## Extracted information

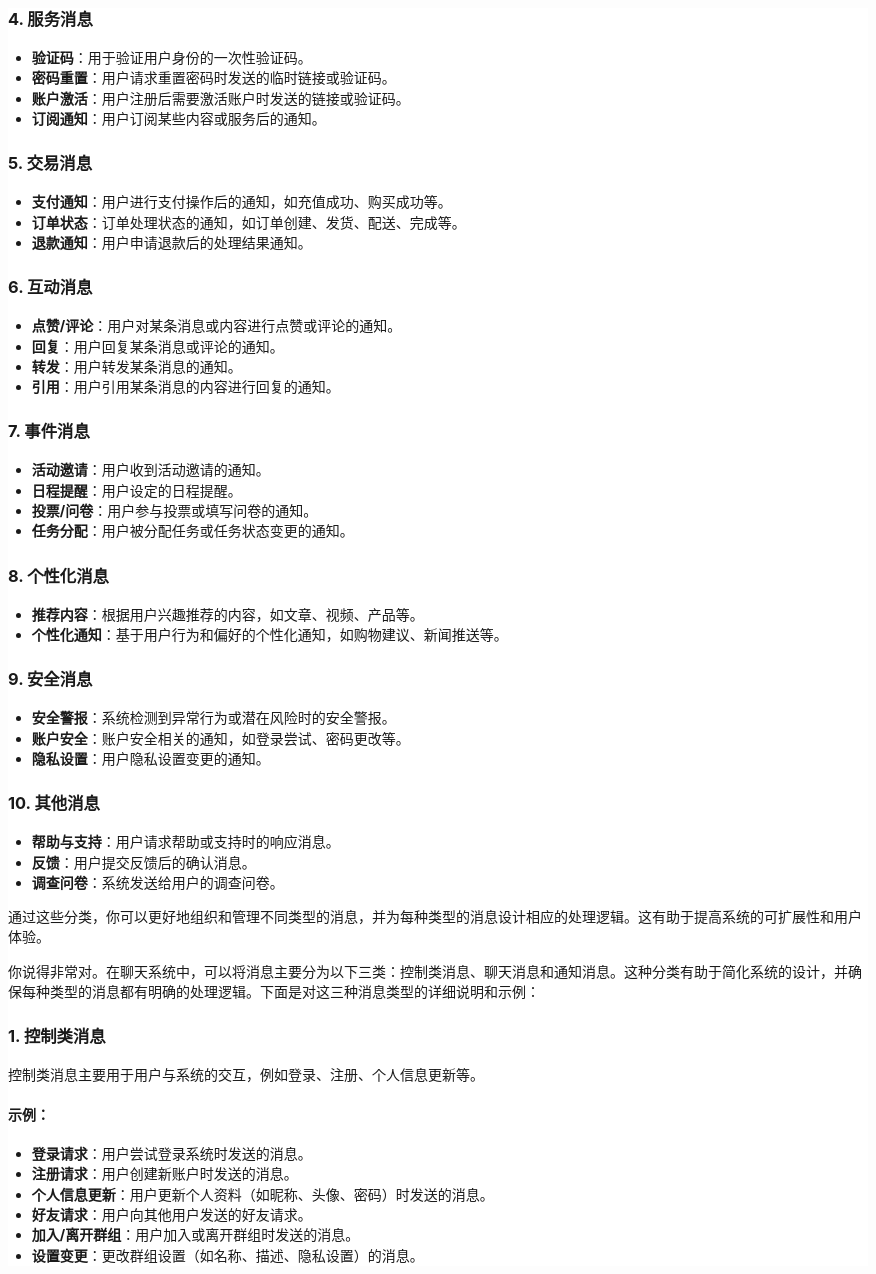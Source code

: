 ### 4. 服务消息
- **验证码**：用于验证用户身份的一次性验证码。
- **密码重置**：用户请求重置密码时发送的临时链接或验证码。
- **账户激活**：用户注册后需要激活账户时发送的链接或验证码。
- **订阅通知**：用户订阅某些内容或服务后的通知。

### 5. 交易消息
- **支付通知**：用户进行支付操作后的通知，如充值成功、购买成功等。
- **订单状态**：订单处理状态的通知，如订单创建、发货、配送、完成等。
- **退款通知**：用户申请退款后的处理结果通知。

### 6. 互动消息
- **点赞/评论**：用户对某条消息或内容进行点赞或评论的通知。
- **回复**：用户回复某条消息或评论的通知。
- **转发**：用户转发某条消息的通知。
- **引用**：用户引用某条消息的内容进行回复的通知。

### 7. 事件消息
- **活动邀请**：用户收到活动邀请的通知。
- **日程提醒**：用户设定的日程提醒。
- **投票/问卷**：用户参与投票或填写问卷的通知。
- **任务分配**：用户被分配任务或任务状态变更的通知。

### 8. 个性化消息
- **推荐内容**：根据用户兴趣推荐的内容，如文章、视频、产品等。
- **个性化通知**：基于用户行为和偏好的个性化通知，如购物建议、新闻推送等。

### 9. 安全消息
- **安全警报**：系统检测到异常行为或潜在风险时的安全警报。
- **账户安全**：账户安全相关的通知，如登录尝试、密码更改等。
- **隐私设置**：用户隐私设置变更的通知。

### 10. 其他消息
- **帮助与支持**：用户请求帮助或支持时的响应消息。
- **反馈**：用户提交反馈后的确认消息。
- **调查问卷**：系统发送给用户的调查问卷。

通过这些分类，你可以更好地组织和管理不同类型的消息，并为每种类型的消息设计相应的处理逻辑。这有助于提高系统的可扩展性和用户体验。








你说得非常对。在聊天系统中，可以将消息主要分为以下三类：控制类消息、聊天消息和通知消息。这种分类有助于简化系统的设计，并确保每种类型的消息都有明确的处理逻辑。下面是对这三种消息类型的详细说明和示例：

### 1. 控制类消息
控制类消息主要用于用户与系统的交互，例如登录、注册、个人信息更新等。

#### 示例：
- **登录请求**：用户尝试登录系统时发送的消息。
- **注册请求**：用户创建新账户时发送的消息。
- **个人信息更新**：用户更新个人资料（如昵称、头像、密码）时发送的消息。
- **好友请求**：用户向其他用户发送的好友请求。
- **加入/离开群组**：用户加入或离开群组时发送的消息。
- **设置变更**：更改群组设置（如名称、描述、隐私设置）的消息。
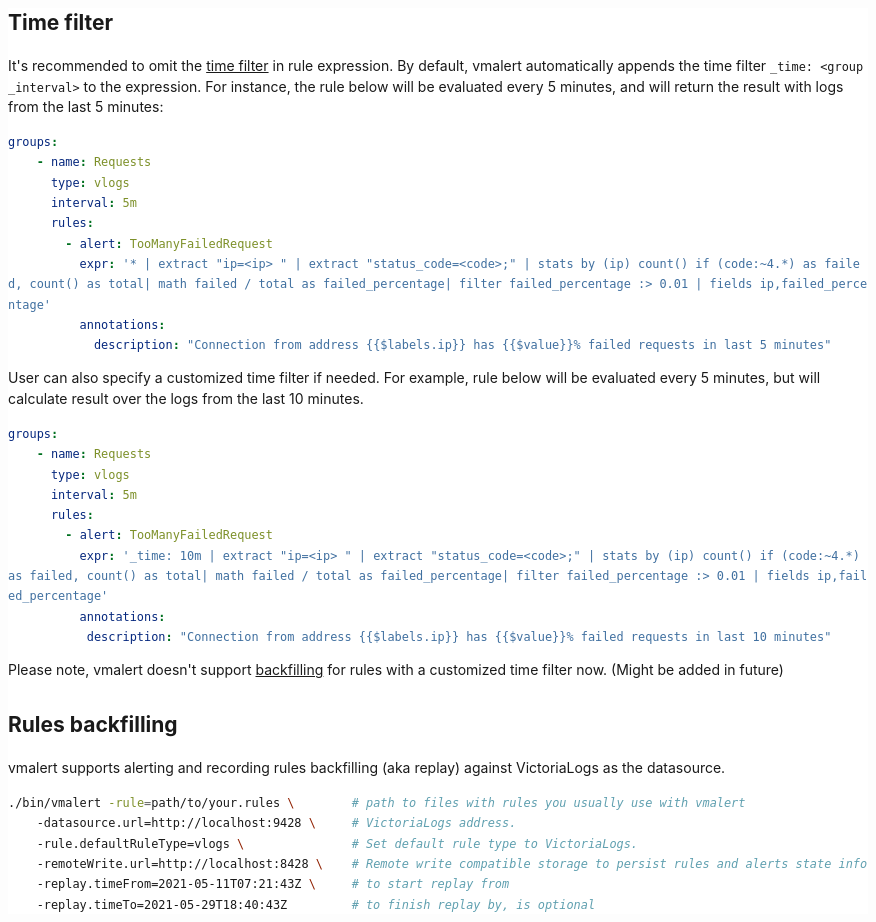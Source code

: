 ## Time filter

It's recommended to omit the [time filter](https://docs.victoriametrics.com/victorialogs/logsql/#time-filter) in rule expression.
By default, vmalert automatically appends the time filter `_time: <group_interval>` to the expression.
For instance, the rule below will be evaluated every 5 minutes, and will return the result with logs from the last 5 minutes:
```yaml
groups:
    - name: Requests
      type: vlogs
      interval: 5m
      rules:
        - alert: TooManyFailedRequest
          expr: '* | extract "ip=<ip> " | extract "status_code=<code>;" | stats by (ip) count() if (code:~4.*) as failed, count() as total| math failed / total as failed_percentage| filter failed_percentage :> 0.01 | fields ip,failed_percentage'
          annotations: 
            description: "Connection from address {{$labels.ip}} has {{$value}}% failed requests in last 5 minutes"
```

User can also specify a customized time filter if needed. For example, rule below will be evaluated every 5 minutes,
but will calculate result over the logs from the last 10 minutes.
```yaml
groups:
    - name: Requests
      type: vlogs
      interval: 5m
      rules:
        - alert: TooManyFailedRequest
          expr: '_time: 10m | extract "ip=<ip> " | extract "status_code=<code>;" | stats by (ip) count() if (code:~4.*) as failed, count() as total| math failed / total as failed_percentage| filter failed_percentage :> 0.01 | fields ip,failed_percentage'
          annotations:
           description: "Connection from address {{$labels.ip}} has {{$value}}% failed requests in last 10 minutes"
```

Please note, vmalert doesn't support [backfilling](#rules-backfilling) for rules with a customized time filter now. (Might be added in future)

## Rules backfilling

vmalert supports alerting and recording rules backfilling (aka replay) against VictoriaLogs as the datasource. 
```sh
./bin/vmalert -rule=path/to/your.rules \        # path to files with rules you usually use with vmalert
    -datasource.url=http://localhost:9428 \     # VictoriaLogs address.
    -rule.defaultRuleType=vlogs \               # Set default rule type to VictoriaLogs.
    -remoteWrite.url=http://localhost:8428 \    # Remote write compatible storage to persist rules and alerts state info
    -replay.timeFrom=2021-05-11T07:21:43Z \     # to start replay from
    -replay.timeTo=2021-05-29T18:40:43Z         # to finish replay by, is optional
```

## Problem statement
Search the data above for the string "from" and return every line that has it.

## Task output
For instance, the rule below will be evaluated every 5 minutes, and will return the result with logs from the last 5 minutes:
            description: "Connection from address {{$labels.ip}} has {{$value}}% failed requests in last 5 minutes"
but will calculate result over the logs from the last 10 minutes.
           description: "Connection from address {{$labels.ip}} has {{$value}}% failed requests in last 10 minutes"
    -replay.timeFrom=2021-05-11T07:21:43Z \     # to start replay from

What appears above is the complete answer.